545 F.2d 1035
UNITED STATES of America, Plaintiff-Appellee,
David BRYANT and Lorraine Rita Alexander, Defendants-Appellants.
Nos. 76-1754, 76-1755.
United States Court of Appeals,
Argued Nov. 16, 1976.
Decided Dec. 2, 1976.
Rehearing Denied in No. 76-1754 Jan. 11, 1977.
David E. Long, Columbus, Ohio (Court-appointed CJA), for defendants-appellants.
William W. Milligan, U. S. Atty., Albert R. Ritcher, Columbus, Ohio, for plaintiff-appellee.
Before PECK, McCREE and LIVELY, Circuit Judges.
David Bryant and Lorraine Rita Alexander were tried together and convicted by a jury of armed bank robbery in violation of 18 U.S.C. § 2113(a) and (b) and possession of unregistered firearms in violation of 26 U.S.C. § 5861(d) and § 5871. Though identical questions for review were presented in the respective briefs, the court concludes that the issue upon which decision of this appeal depends affected the rights of the appellant Lorraine Rita Alexander only. The court finds no reversible error in the proceedings insofar as they concern the appellant David Bryant.
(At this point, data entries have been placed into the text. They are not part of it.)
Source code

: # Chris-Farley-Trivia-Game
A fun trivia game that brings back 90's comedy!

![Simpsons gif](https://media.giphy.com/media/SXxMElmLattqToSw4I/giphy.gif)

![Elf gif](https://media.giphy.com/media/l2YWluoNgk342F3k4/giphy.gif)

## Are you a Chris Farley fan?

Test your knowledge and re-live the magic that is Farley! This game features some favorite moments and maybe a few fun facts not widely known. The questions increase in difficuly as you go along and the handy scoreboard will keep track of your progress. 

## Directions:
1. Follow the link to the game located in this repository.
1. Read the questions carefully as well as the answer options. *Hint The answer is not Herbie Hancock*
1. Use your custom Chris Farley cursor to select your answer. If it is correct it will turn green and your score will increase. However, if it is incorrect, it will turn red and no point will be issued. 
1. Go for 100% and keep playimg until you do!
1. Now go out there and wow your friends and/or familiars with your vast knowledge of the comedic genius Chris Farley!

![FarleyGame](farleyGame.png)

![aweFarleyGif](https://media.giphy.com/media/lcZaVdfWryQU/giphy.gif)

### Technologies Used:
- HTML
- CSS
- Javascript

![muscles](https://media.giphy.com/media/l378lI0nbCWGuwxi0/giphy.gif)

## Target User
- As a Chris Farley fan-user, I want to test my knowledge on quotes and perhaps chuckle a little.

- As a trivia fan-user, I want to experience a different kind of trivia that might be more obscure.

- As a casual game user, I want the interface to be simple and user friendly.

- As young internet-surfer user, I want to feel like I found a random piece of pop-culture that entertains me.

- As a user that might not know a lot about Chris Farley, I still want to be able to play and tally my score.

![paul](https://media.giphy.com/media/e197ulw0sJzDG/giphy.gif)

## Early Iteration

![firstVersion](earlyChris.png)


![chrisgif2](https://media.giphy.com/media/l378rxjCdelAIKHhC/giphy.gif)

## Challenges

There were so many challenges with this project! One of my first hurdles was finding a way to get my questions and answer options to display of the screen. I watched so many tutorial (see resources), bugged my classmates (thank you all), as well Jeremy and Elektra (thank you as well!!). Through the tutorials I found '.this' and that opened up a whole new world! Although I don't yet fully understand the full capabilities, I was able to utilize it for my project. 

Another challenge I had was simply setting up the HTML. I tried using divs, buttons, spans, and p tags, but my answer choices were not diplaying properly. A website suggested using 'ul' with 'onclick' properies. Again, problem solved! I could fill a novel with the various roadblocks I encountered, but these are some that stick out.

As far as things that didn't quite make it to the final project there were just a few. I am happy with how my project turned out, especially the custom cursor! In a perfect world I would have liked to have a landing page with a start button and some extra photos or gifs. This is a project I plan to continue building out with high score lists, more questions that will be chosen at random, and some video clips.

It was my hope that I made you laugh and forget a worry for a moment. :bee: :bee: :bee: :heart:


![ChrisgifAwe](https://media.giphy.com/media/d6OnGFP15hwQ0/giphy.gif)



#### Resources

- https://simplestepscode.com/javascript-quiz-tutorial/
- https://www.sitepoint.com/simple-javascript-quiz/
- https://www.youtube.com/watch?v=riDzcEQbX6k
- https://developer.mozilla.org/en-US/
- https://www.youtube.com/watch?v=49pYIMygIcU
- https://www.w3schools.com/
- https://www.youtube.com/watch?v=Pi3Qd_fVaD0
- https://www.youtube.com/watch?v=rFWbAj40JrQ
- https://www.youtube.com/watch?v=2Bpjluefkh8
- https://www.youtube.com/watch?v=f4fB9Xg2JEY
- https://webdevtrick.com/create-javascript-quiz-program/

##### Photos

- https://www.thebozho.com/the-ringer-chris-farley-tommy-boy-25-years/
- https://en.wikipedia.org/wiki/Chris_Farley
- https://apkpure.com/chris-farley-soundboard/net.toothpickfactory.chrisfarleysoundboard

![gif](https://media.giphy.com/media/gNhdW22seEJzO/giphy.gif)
Appellant Alexander chose to testify and the time for noon recess was reached during her direct testimony. The court recessed the trial from 12:30 p. m. till 1:30 p. m. and just prior to declaring the recess, sua sponte ordered that no one, including her counsel, would be permitted to talk with the defendant Alexander during the recess. Counsel for Alexander immediately objected and put in the record his reason for objecting that the order "denies effective assistance of counsel, violates the Sixth Amendment right to the advice of counsel." No reason for the district court's order is apparent from an examination of the record. Alexander was not free on bail during the trial, and spent the recess in custody and without any contact with her trial counsel.
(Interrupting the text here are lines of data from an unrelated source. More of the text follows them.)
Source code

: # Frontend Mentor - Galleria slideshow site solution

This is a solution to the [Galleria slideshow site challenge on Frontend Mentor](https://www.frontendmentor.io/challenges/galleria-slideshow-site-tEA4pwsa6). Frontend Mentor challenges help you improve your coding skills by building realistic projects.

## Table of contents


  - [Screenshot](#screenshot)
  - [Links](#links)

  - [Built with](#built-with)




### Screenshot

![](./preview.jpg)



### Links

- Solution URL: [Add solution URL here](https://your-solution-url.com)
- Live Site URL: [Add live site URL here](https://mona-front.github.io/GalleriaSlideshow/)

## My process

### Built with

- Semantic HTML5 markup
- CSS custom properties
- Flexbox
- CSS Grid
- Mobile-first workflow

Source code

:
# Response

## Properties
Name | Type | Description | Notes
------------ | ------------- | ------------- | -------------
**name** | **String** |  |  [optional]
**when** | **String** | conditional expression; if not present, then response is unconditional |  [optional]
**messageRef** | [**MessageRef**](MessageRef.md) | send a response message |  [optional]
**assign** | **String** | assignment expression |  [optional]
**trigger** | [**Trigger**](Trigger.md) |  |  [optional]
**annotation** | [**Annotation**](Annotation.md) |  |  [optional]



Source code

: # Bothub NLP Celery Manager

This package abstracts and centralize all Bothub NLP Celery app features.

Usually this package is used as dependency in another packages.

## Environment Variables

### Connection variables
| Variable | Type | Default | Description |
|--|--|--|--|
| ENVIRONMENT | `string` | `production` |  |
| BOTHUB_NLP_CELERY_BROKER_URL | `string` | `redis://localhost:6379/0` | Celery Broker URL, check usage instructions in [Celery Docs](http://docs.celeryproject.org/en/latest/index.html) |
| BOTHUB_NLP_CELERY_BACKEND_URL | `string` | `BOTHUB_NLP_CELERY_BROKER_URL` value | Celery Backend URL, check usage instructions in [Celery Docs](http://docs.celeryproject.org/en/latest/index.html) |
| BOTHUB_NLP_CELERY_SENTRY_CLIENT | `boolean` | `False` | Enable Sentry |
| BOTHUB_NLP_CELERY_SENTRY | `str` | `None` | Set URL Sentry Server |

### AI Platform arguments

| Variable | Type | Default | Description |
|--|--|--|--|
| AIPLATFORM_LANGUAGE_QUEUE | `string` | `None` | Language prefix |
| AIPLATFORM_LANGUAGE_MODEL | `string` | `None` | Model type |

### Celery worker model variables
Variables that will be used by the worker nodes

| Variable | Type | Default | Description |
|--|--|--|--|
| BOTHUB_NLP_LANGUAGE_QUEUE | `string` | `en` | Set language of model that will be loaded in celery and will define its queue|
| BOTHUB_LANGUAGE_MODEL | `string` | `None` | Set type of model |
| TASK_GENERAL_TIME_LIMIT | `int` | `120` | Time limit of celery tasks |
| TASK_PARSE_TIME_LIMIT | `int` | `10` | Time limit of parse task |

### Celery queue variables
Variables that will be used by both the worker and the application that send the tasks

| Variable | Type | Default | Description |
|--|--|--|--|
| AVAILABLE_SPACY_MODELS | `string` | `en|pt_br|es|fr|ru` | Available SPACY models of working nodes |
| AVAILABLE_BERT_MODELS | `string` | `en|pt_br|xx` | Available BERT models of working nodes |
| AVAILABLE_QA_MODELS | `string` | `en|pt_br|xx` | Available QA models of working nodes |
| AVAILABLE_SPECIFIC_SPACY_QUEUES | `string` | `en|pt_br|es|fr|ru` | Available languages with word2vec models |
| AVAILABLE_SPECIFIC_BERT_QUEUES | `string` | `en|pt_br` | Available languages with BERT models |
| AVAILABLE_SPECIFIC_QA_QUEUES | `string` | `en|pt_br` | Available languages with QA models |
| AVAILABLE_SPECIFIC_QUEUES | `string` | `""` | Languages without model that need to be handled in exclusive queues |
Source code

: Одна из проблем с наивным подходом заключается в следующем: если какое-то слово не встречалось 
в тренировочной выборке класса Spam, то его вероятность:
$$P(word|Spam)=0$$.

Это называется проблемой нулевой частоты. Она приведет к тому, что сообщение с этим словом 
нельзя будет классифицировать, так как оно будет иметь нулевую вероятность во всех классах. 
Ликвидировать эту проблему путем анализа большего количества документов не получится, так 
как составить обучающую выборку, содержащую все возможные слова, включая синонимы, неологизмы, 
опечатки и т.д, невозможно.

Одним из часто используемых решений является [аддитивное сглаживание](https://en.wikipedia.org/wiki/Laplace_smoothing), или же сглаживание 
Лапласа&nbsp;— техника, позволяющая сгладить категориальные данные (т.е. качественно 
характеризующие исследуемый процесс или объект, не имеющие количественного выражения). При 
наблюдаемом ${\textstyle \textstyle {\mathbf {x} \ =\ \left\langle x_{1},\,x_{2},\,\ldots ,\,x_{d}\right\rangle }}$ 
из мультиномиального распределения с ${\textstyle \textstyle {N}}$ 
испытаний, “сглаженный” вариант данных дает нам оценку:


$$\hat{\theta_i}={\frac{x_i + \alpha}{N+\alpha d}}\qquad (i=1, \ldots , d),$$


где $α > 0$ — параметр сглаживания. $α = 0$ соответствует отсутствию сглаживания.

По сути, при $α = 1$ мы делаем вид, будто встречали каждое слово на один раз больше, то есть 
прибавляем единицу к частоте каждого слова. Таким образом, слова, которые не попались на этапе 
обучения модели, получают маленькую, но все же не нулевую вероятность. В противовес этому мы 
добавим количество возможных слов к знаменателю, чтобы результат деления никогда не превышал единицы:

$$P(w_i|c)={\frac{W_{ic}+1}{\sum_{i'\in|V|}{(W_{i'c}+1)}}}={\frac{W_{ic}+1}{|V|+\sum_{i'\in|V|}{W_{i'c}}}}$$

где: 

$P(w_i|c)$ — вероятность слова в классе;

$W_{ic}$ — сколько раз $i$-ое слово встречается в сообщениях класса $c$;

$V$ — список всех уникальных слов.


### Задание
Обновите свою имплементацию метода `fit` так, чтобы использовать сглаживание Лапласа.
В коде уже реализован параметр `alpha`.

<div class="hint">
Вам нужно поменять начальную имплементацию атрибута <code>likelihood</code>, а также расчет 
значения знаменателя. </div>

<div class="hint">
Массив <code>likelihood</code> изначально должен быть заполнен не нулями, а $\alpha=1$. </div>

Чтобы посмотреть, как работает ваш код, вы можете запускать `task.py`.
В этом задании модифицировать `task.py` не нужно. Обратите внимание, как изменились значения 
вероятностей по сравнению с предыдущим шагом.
In Geders v. United States, 425 U.S. 80, 96 S.Ct. 1330, 47 L.Ed.2d 592 (1976), the Supreme Court of the United States held that a defendant was deprived of his Sixth Amendment right to assistance of counsel by a trial court's order which prevented him from consulting his counsel "about anything" during a 17-hour overnight recess in the trial. This occurred between direct and cross-examination. Though the Supreme Court specifically noted that it was not passing on an order preventing a defendant from consulting his attorney during a brief routine recess during a trial, 425 U.S. at 89, n. 2, 96 S.Ct. at 1336, we believe the Geders holding does apply to an hour-long luncheon recess when a party on trial would ordinarily be entitled to consult with his attorney. As the court pointed out in Geders, a defendant in a criminal trial often needs to consult with his attorney during trial about matters other than his own testimony. He is entitled to the advice of counsel throughout the trial, and in the present case counsel was not even permitted to explain to Alexander that the court had entered an order which made it impossible for them to confer during the noon recess.
In the absence of extraordinary circumstances, which do not appear in this record, it is an abuse of discretion and a violation of the right of a defendant to assistance of counsel for a trial court to direct that the defendant have no communication with his counsel during a criminal trial. As the Supreme Court said in Powell v. Alabama, 287 U.S. 45, 69, 53 S.Ct. 55, 64, 77 L.Ed. 158 (1932), "He requires the guiding hand of counsel at every step in the proceedings against him." The order forbidding consultation between the defendant Alexander and her attorney during the noon recess of her criminal trial deprived her of a right guaranteed by the Sixth Amendment to the United States Constitution.
The judgment of conviction of the appellant David Bryant is affirmed, and the judgment of conviction of the appellant Lorraine Rita Alexander is reversed and her case is remanded for a new trial.